Tesla Motors Inc added another feather to its cap earlier this week when the Model S set a new record for driving across the U.S. in record time for EVs. Three drivers did a coast-to-coast trip in a Tesla’s Model S all in the space of 57 hours and 48 minutes – the cool part of the story is that the car drove itself nearly all the way. Tesla’s autopilot is setting the pace, but questions surface when you put robots behind a wheel.
Self-driving cars are here to stay as auto and tech firms are pouring billions of dollars into creating them. Tesla’s current autopilot is part of the version 7.0 software update – showing how far self-driving tech as grown within a short period. Alphabet Inc is testing its self-driving cars, and has already logged millions of miles. Apple is said to be building a car with its “Project Titan” and almost all other carmakers have a sort of driver-assist system in their cars.
Will Tesla’s autopilot kill jobs or people?
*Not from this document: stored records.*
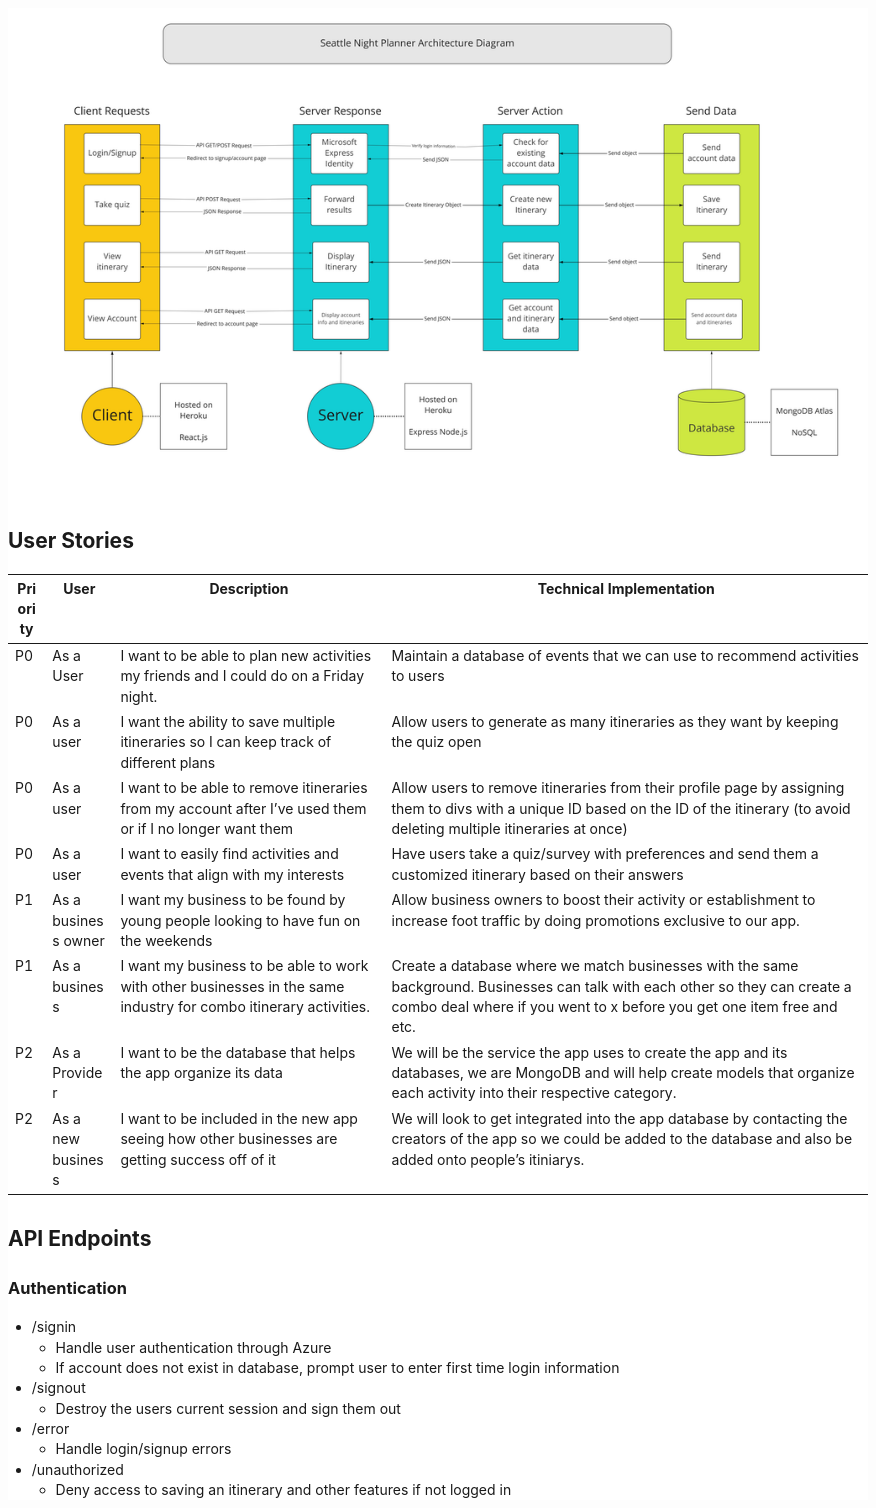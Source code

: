 ![architecture diagram](diagrams/architecture.jpg)


## User Stories

| Priority | User                | Description                                                                                                       | Technical Implementation                                                                                                                                                                                |
|----------|---------------------|-------------------------------------------------------------------------------------------------------------------|---------------------------------------------------------------------------------------------------------------------------------------------------------------------------------------------------------|
| P0       | As a User           | I want to be able to plan new activities my friends and I could do on a Friday night.                             | Maintain a database of events that we can use to recommend activities to users                                                                                                                          |
| P0       | As a user           | I want the ability to save multiple itineraries so I can keep track of different plans                            | Allow users to generate as many itineraries as they want by keeping the quiz open                                                                                                                       |
| P0       | As a user           | I want to be able to remove itineraries from my account after I’ve used them or if I no longer want them          | Allow users to remove itineraries from their profile page by assigning them to divs with a unique ID based on the ID of the itinerary (to avoid deleting multiple itineraries at once)                  |
| P0       | As a user           | I want to easily find activities and events that align with my interests                                          | Have users take a quiz/survey with preferences and send them a customized itinerary based on their answers                                                                                              |
| P1       | As a business owner | I want my business to be found by young people looking to have fun on the weekends                                | Allow business owners to boost their activity or establishment to increase foot traffic by doing promotions exclusive to our app.                                                                       |
| P1       | As a business       | I want my business to be able to work with other businesses in the same industry for combo itinerary activities.  | Create a database where we match businesses with the same background. Businesses can talk with each other so they can create a combo deal where if you went to x before you get one item free and etc.  |
| P2       | As a Provider       | I want to be the database that helps the app organize its data                                                    | We will be the service the app uses to create the app and its databases, we are MongoDB and will help create models that organize each activity into their respective category.                         |
| P2       | As a new business   | I want to be included in the new app seeing how other businesses are getting success off of it                    | We will look to get integrated into the app database by contacting the creators of the app so we could be added to the database and also be added onto people’s itiniarys.                              |


## API Endpoints

### Authentication
- /signin
  - Handle user authentication through Azure
  - If account does not exist in database, prompt user to enter first time login information
- /signout
  - Destroy the users current session and sign them out
- /error
  - Handle login/signup errors
- /unauthorized
  - Deny access to saving an itinerary and other features if not logged in
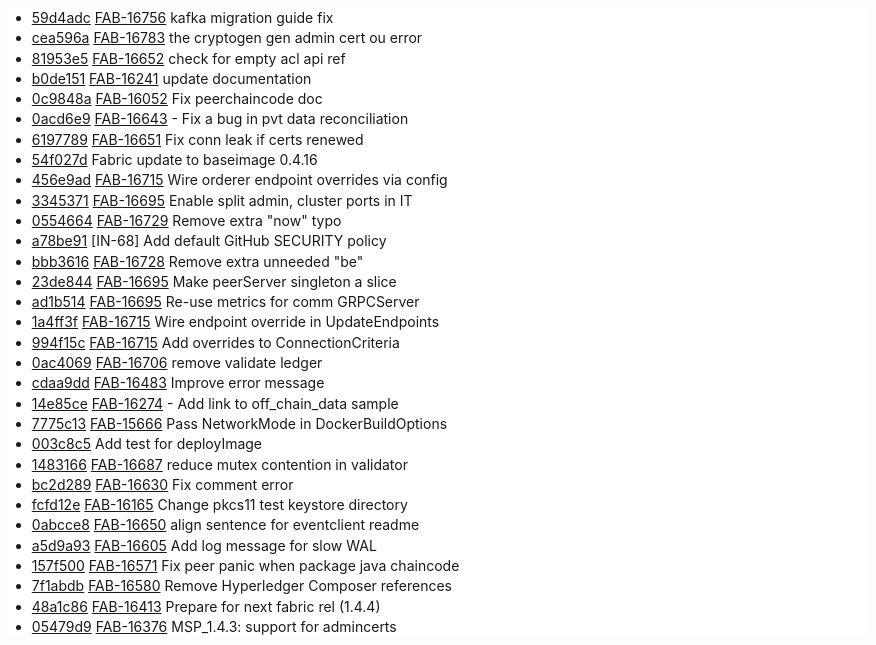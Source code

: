 * [59d4adc](https://github.com/hyperledger/fabric/commit/59d4adc) [FAB-16756](https://jira.hyperledger.org/browse/FAB-16756) kafka migration guide fix
* [cea596a](https://github.com/hyperledger/fabric/commit/cea596a) [FAB-16783](https://jira.hyperledger.org/browse/FAB-16783) the cryptogen gen admin cert ou error
* [81953e5](https://github.com/hyperledger/fabric/commit/81953e5) [FAB-16652](https://jira.hyperledger.org/browse/FAB-16652) check for empty acl api ref
* [b0de151](https://github.com/hyperledger/fabric/commit/b0de151) [FAB-16241](https://jira.hyperledger.org/browse/FAB-16241) update documentation
* [0c9848a](https://github.com/hyperledger/fabric/commit/0c9848a) [FAB-16052](https://jira.hyperledger.org/browse/FAB-16052) Fix peerchaincode doc
* [0acd6e9](https://github.com/hyperledger/fabric/commit/0acd6e9) [FAB-16643](https://jira.hyperledger.org/browse/FAB-16643) - Fix a bug in pvt data reconciliation
* [6197789](https://github.com/hyperledger/fabric/commit/6197789) [FAB-16651](https://jira.hyperledger.org/browse/FAB-16651) Fix conn leak if certs renewed
* [54f027d](https://github.com/hyperledger/fabric/commit/54f027d) Fabric update to baseimage 0.4.16
* [456e9ad](https://github.com/hyperledger/fabric/commit/456e9ad) [FAB-16715](https://jira.hyperledger.org/browse/FAB-16715) Wire orderer endpoint overrides via config
* [3345371](https://github.com/hyperledger/fabric/commit/3345371) [FAB-16695](https://jira.hyperledger.org/browse/FAB-16695) Enable split admin, cluster ports in IT
* [0554664](https://github.com/hyperledger/fabric/commit/0554664) [FAB-16729](https://jira.hyperledger.org/browse/FAB-16729) Remove extra "now" typo
* [a78be91](https://github.com/hyperledger/fabric/commit/a78be91) [IN-68] Add default GitHub SECURITY policy
* [bbb3616](https://github.com/hyperledger/fabric/commit/bbb3616) [FAB-16728](https://jira.hyperledger.org/browse/FAB-16728) Remove extra unneeded "be"
* [23de844](https://github.com/hyperledger/fabric/commit/23de844) [FAB-16695](https://jira.hyperledger.org/browse/FAB-16695) Make peerServer singleton a slice
* [ad1b514](https://github.com/hyperledger/fabric/commit/ad1b514) [FAB-16695](https://jira.hyperledger.org/browse/FAB-16695) Re-use metrics for comm GRPCServer
* [1a4ff3f](https://github.com/hyperledger/fabric/commit/1a4ff3f) [FAB-16715](https://jira.hyperledger.org/browse/FAB-16715) Wire endpoint override in UpdateEndpoints
* [994f15c](https://github.com/hyperledger/fabric/commit/994f15c) [FAB-16715](https://jira.hyperledger.org/browse/FAB-16715) Add overrides to ConnectionCriteria
* [0ac4069](https://github.com/hyperledger/fabric/commit/0ac4069) [FAB-16706](https://jira.hyperledger.org/browse/FAB-16706) remove validate ledger
* [cdaa9dd](https://github.com/hyperledger/fabric/commit/cdaa9dd) [FAB-16483](https://jira.hyperledger.org/browse/FAB-16483) Improve error message
* [14e85ce](https://github.com/hyperledger/fabric/commit/14e85ce) [FAB-16274](https://jira.hyperledger.org/browse/FAB-16274) - Add link to off_chain_data sample
* [7775c13](https://github.com/hyperledger/fabric/commit/7775c13) [FAB-15666](https://jira.hyperledger.org/browse/FAB-15666) Pass NetworkMode in DockerBuildOptions
* [003c8c5](https://github.com/hyperledger/fabric/commit/003c8c5) Add test for deployImage
* [1483166](https://github.com/hyperledger/fabric/commit/1483166) [FAB-16687](https://jira.hyperledger.org/browse/FAB-16687) reduce mutex contention in validator
* [bc2d289](https://github.com/hyperledger/fabric/commit/bc2d289) [FAB-16630](https://jira.hyperledger.org/browse/FAB-16630) Fix comment error
* [fcfd12e](https://github.com/hyperledger/fabric/commit/fcfd12e) [FAB-16165](https://jira.hyperledger.org/browse/FAB-16165) Change pkcs11 test keystore directory
* [0abcce8](https://github.com/hyperledger/fabric/commit/0abcce8) [FAB-16650](https://jira.hyperledger.org/browse/FAB-16650) align sentence for eventclient readme
* [a5d9a93](https://github.com/hyperledger/fabric/commit/a5d9a93) [FAB-16605](https://jira.hyperledger.org/browse/FAB-16605) Add log message for slow WAL
* [157f500](https://github.com/hyperledger/fabric/commit/157f500) [FAB-16571](https://jira.hyperledger.org/browse/FAB-16571) Fix peer panic when package java chaincode
* [7f1abdb](https://github.com/hyperledger/fabric/commit/7f1abdb) [FAB-16580](https://jira.hyperledger.org/browse/FAB-16580) Remove Hyperledger Composer references
* [48a1c86](https://github.com/hyperledger/fabric/commit/48a1c86) [FAB-16413](https://jira.hyperledger.org/browse/FAB-16413) Prepare for next fabric rel (1.4.4)
* [05479d9](https://github.com/hyperledger/fabric/commit/05479d9) [FAB-16376](https://jira.hyperledger.org/browse/FAB-16376) MSP_1.4.3: support for admincerts
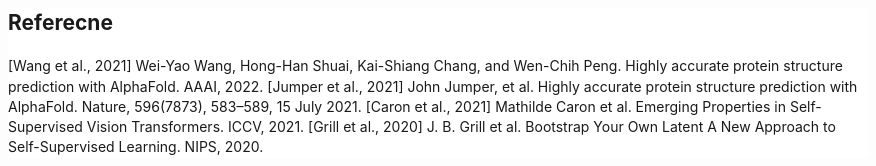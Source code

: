 ## Referecne
[Wang et al., 2021] Wei-Yao Wang, Hong-Han Shuai, Kai-Shiang Chang, and Wen-Chih Peng. Highly accurate protein structure prediction with AlphaFold. AAAI, 2022.
[Jumper et al., 2021] John Jumper, et al. Highly accurate protein structure prediction with AlphaFold. Nature, 596(7873), 583–589, 15 July 2021.
[Caron et al., 2021] Mathilde Caron et al. Emerging Properties in Self-Supervised Vision Transformers. ICCV, 2021.
[Grill et al., 2020] J. B. Grill et al. Bootstrap Your Own Latent A New Approach to Self-Supervised Learning. NIPS, 2020. 
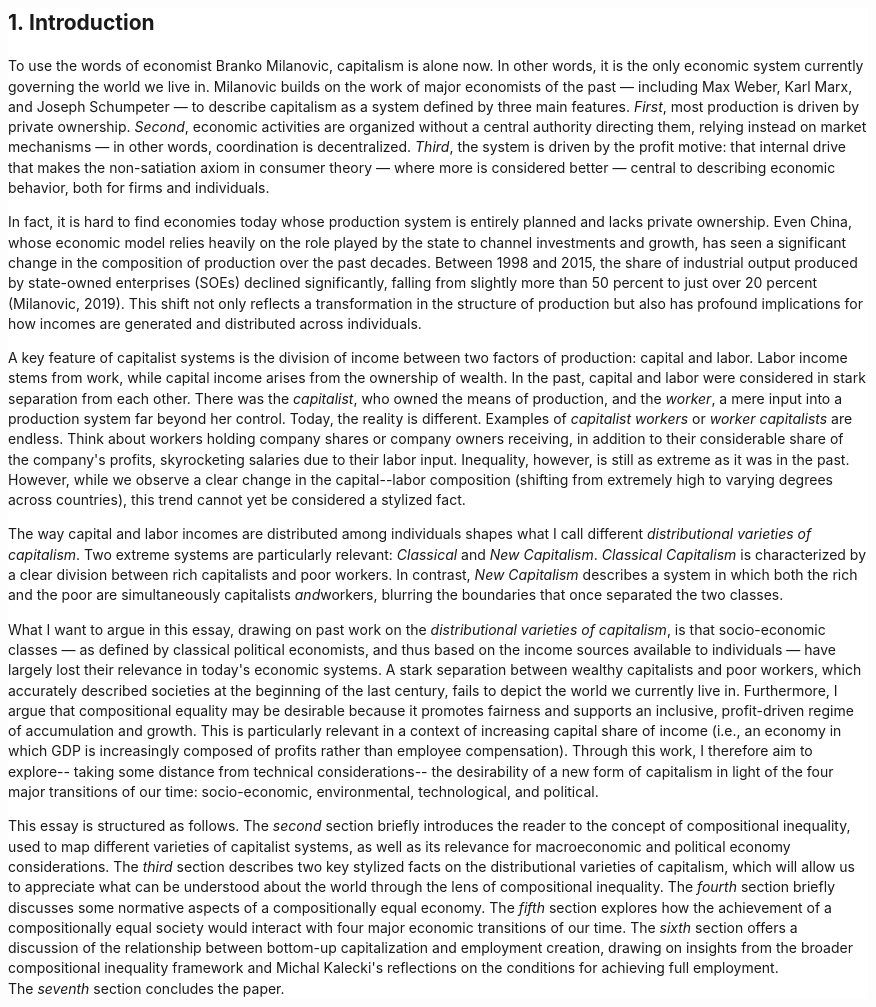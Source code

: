 ## 1. Introduction

To use the words of economist Branko Milanovic, capitalism is alone now. In other words, it is the only economic system currently governing the world we live in. Milanovic builds on the work of major economists of the past — including Max Weber, Karl Marx, and Joseph Schumpeter — to describe capitalism as a system defined by three main features. *First*, most production is driven by private ownership. *Second*, economic activities are organized without a central authority directing them, relying instead on market mechanisms — in other words, coordination is decentralized. *Third*, the system is driven by the profit motive: that internal drive that makes the non-satiation axiom in consumer theory — where more is considered better — central to describing economic behavior, both for firms and individuals.

In fact, it is hard to find economies today whose production system is entirely planned and lacks private ownership. Even China, whose economic model relies heavily on the role played by the state to channel investments and growth, has seen a significant change in the composition of production over the past decades. Between 1998 and 2015, the share of industrial output produced by state-owned enterprises (SOEs) declined significantly, falling from slightly more than 50 percent to just over 20 percent (Milanovic, 2019). This shift not only reflects a transformation in the structure of production but also has profound implications for how incomes are generated and distributed across individuals.

A key feature of capitalist systems is the division of income between two factors of production: capital and labor. Labor income stems from work, while capital income arises from the ownership of wealth. In the past, capital and labor were considered in stark separation from each other. There was the *capitalist*, who owned the means of production, and the *worker*, a mere input into a production system far beyond her control. Today, the reality is different. Examples of *capitalist workers* or *worker capitalists* are endless. Think about workers holding company shares or company owners receiving, in addition to their considerable share of the company's profits, skyrocketing salaries due to their labor input. Inequality, however, is still as extreme as it was in the past. However, while we observe a clear change in the capital--labor composition (shifting from extremely high to varying degrees across countries), this trend cannot yet be considered a stylized fact.

The way capital and labor incomes are distributed among individuals shapes what I call different *distributional varieties of capitalism*. Two extreme systems are particularly relevant: *Classical* and *New Capitalism*. *Classical Capitalism* is characterized by a clear division between rich capitalists and poor workers. In contrast, *New Capitalism* describes a system in which both the rich and the poor are simultaneously capitalists *and*workers, blurring the boundaries that once separated the two classes.

What I want to argue in this essay, drawing on past work on the *distributional varieties of capitalism*, is that socio-economic classes — as defined by classical political economists, and thus based on the income sources available to individuals — have largely lost their relevance in today's economic systems. A stark separation between wealthy capitalists and poor workers, which accurately described societies at the beginning of the last century, fails to depict the world we currently live in. Furthermore, I argue that compositional equality may be desirable because it promotes fairness and supports an inclusive, profit-driven regime of accumulation and growth. This is particularly relevant in a context of increasing capital share of income (i.e., an economy in which GDP is increasingly composed of profits rather than employee compensation). Through this work, I therefore aim to explore-- taking some distance from technical considerations-- the desirability of a new form of capitalism in light of the four major transitions of our time: socio-economic, environmental, technological, and political. 

This essay is structured as follows. The *second* section briefly introduces the reader to the concept of compositional inequality, used to map different varieties of capitalist systems, as well as its relevance for macroeconomic and political economy considerations. The *third* section describes two key stylized facts on the distributional varieties of capitalism, which will allow us to appreciate what can be understood about the world through the lens of compositional inequality. The *fourth* section briefly discusses some normative aspects of a compositionally equal economy. The *fifth* section explores how the achievement of a compositionally equal society would interact with four major economic transitions of our time. The *sixth* section offers a discussion of the relationship between bottom-up capitalization and employment creation, drawing on insights from the broader compositional inequality framework and Michal Kalecki's reflections on the conditions for achieving full employment. The *seventh* section concludes the paper.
Every piece of growth in tech has its own trade off and this holds true as self-driving cars start to take over the roads. As self-driving cars become the norm, humans who make a living from driving might need to look for jobs elsewhere. The list included chauffeurs, taxi drivers, gas station staff, parking lot guys, and even truck drivers.
An event that might delay the advent of self-driving cars is the public outcry and backlash that would arise when a Tesla Motors driver rams an innocent while in Autopilot mode. Tesla has said that “today’s Autopilot features are designed to provide a hands-on experience to give drivers more confidence behind the wheel… Drivers can’t abdicate responsibility, we expect the driver to be present and prepared to take over at any time.”
However, Tesla Motors markets the driver-assist features as Autopilot and it is only a matter of time before drivers begin taking their eyes off the road. YouTube has tons of video of people throwing caution to the wind once the mode is engaged.
Bryant Walker Smith, an assistant professor at the University Of South Carolina School Of Law says, “Companies can get away with a lot that’s in a legal gray area, as long as bad things don’t happen.”
Autopilot is here to stay
Self-driving cars make it easier for humans to do other tasks while bots take them from point A to point B. Computers tend to do a better job at driving – the fact that Google’s self-driving cars record 11 minor accidents in six years of testing attests to this. More so, having computers take up driving might result in reemployment.
Yet, Tesla might want to add measures that ensure that humans keep their eyes on the road, in order to make sure it doesn’t face the huge backlash that could come as a result of a single driver being careless about their driving.